Take note conventional gas drillers and dry-gas oriented E&P firms in the Rockies, Midcontinent and Texas: In Susquehanna County, one Cabot Oil and Gas Corp. (NYSE: COG) well produced 7 billion cubic feet of gas in 13 months. At an average 20 million cubic feet per day for a year, it is the best producing Marcellus well to date. According to Horwitz, Cabot’s Susquehanna County wells are generating EURs that average 13.8 Bcf per well, followed by Chief Oil & Gas LLC at 10.7 Bcf. Decline curves on one Cabot well are on track to produce 40 Bcf over the life of the well. On average, a $10 million dry gas well in Susquehanna County produces a 110% internal rate of return under present pricing and breaks even at $1.95 gas.

Horwitz defined the Marcellus gas sweet spots as areas that produce an EUR of 8 Bcf or greater with wells economic at $3 gas. Using these criteria, Pennsylvania has two emerging sweet spots at opposite corners of the state. In the dry gas northeastern Pennsylvania sweet spot, Wyoming County leads the way with average EURs north of 11 Bcf. Most of the activity is in the northern half of the county.

Neighboring Susquehanna County is second with average EURs of 9 Bcf.

The second sweet spot, in the wet gas area of southwestern Pennsylvania, is led by Greene County with EURs per well averaging 8.1 Bcf. Within the Greene County dry gas core, operators have drilled multiple wells that have generated decline curves suggesting EURs of 12 Bcf, roughly double the “average” Marcellus well. Operators with the best well results in Greene County include Rice Energy, which is generating average EURs of 12.3 Bcf, and EQT (NYSE: EQT) with a per well EUR average of 11.8 Bcf. At a $7 million well cost, Greene County dry gas wells produce an IRR of 95% at $4 gas and break even at $2.05 gas.

The gas play grades into a wet gas zone in neighboring Washington County. Here, wells produce a stream that is 40% liquids before NGL processing. Range Resources Corp. (NYSE: RRC) is the largest operator in the wet gas zone, though privately held Rice Energy is reporting leading Washington County EURs of 10.3 Bcf per well while EQT is second with an average 9.1 Bcf. A $7 million Washington County well produces a 77% IRR at $4 gas and an aggregate $40 NGL barrel. The break even for a well in the wet gas portion of the Marcellus sweet spot is 40 cents.

“Gas is essentially being subsidized by the liquids,” Horwitz said. “Gas is almost insensitive to gas price in this part of the play.”
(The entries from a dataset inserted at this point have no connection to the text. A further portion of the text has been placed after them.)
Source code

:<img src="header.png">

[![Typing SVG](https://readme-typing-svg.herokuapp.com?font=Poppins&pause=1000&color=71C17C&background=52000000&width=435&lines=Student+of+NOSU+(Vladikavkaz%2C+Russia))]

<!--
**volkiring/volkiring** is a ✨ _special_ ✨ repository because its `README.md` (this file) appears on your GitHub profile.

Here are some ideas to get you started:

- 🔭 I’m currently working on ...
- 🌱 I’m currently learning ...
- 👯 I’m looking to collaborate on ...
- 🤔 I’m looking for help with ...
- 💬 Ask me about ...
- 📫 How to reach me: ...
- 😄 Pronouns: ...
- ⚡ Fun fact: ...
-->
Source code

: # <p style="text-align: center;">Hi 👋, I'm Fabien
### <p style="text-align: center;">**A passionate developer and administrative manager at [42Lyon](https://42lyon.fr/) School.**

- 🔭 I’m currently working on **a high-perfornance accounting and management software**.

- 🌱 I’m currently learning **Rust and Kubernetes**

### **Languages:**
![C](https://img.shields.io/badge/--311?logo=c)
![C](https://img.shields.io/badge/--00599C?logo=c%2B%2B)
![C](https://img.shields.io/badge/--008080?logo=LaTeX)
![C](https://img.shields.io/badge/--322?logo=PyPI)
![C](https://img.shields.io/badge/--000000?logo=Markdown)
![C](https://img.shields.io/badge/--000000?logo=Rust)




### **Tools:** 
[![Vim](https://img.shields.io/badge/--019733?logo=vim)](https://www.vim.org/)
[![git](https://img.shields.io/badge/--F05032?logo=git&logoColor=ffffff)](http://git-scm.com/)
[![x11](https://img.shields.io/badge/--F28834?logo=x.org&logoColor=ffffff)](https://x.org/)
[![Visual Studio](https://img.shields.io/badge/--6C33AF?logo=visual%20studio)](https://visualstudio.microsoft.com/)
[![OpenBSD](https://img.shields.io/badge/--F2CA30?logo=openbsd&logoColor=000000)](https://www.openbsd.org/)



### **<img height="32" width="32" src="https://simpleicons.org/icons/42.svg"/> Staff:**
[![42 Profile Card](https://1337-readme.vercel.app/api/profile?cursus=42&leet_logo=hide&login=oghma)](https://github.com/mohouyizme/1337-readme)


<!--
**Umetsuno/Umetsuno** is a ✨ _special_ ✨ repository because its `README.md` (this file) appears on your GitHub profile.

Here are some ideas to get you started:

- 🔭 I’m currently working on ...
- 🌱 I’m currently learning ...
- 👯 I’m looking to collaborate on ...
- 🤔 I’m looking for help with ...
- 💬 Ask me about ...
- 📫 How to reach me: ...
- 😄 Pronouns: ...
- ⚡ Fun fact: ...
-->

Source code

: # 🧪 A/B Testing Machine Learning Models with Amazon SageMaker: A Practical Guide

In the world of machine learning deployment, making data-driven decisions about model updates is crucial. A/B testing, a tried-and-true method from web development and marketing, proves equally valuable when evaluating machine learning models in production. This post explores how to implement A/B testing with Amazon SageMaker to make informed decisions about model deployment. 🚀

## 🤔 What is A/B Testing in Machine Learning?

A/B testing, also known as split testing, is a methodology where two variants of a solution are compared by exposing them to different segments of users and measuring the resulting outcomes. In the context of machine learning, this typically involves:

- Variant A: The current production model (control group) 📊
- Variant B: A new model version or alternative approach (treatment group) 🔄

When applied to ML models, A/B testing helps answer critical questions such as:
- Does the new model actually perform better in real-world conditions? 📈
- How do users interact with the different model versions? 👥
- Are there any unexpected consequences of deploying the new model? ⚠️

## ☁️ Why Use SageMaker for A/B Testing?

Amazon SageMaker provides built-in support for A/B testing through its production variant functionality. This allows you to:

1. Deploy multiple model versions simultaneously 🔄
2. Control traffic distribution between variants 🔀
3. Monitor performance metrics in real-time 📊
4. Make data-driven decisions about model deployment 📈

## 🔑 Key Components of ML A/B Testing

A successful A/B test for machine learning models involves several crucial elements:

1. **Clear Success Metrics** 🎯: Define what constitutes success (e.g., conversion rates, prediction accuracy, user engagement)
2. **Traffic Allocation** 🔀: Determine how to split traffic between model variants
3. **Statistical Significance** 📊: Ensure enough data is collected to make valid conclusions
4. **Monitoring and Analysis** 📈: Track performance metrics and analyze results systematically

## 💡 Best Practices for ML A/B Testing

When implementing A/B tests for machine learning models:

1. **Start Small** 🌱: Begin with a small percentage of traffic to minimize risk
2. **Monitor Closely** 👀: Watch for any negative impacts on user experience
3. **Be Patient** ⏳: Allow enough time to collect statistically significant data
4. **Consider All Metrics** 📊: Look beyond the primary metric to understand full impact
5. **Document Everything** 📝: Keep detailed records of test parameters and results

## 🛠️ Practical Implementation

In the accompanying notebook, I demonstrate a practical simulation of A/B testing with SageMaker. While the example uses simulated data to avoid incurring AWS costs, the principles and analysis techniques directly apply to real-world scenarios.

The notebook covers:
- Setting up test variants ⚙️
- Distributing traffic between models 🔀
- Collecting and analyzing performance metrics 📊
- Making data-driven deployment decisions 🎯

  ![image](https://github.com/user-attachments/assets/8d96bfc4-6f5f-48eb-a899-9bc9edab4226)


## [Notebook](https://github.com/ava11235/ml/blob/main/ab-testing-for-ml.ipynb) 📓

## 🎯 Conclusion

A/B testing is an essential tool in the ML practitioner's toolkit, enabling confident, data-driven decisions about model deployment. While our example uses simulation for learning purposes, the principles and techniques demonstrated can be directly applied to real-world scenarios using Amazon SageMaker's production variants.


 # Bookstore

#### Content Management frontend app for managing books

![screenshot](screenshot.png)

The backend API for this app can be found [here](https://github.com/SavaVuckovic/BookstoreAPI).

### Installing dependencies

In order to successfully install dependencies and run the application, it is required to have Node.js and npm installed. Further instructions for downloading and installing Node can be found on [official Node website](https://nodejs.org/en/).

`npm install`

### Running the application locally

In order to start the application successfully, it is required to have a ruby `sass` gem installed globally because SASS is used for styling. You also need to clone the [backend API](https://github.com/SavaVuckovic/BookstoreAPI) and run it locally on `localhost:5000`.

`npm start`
Horwitz pegged current production out of the Pennsylvanian Marcellus at 10 billion cubic feet of gas per day.

“Pretty amazing when you consider that three years ago production was less than 1 billion cubic feet per day. That’s a compound average growth rate of over 125% each year -- pretty incredible,” Horwitz said.

Horwitz’s Pennsylvanian scorecard shows 12,000 horizontal wells permitted and 6,000 horizontal wells drilled during the last six years. Operators were permitting 200 to 300 wells per month at the peak in 2011-2012.

“We’ve subsequently seen a slowdown in some of that activity to 100 to 200 wells per month on average, and we’ve seen a pretty significant high-grading as to where that permitting activity is taking place,” Horwitz said. “Counties such as Bradford, Susquehanna, Greene, Lycoming and Washington have taken a disproportionate share of that activity.”

Marcellus rig count has been range bound between 80 and 100 wells since August 2012 and is currently slightly above the midpoint in that range. “This will probably hold true for the next couple years,” Horwitz said.

Also holding true is the rising flow of Marcellus natural gas, an event that has national implications for future domestic gas production and for natural gas pricing.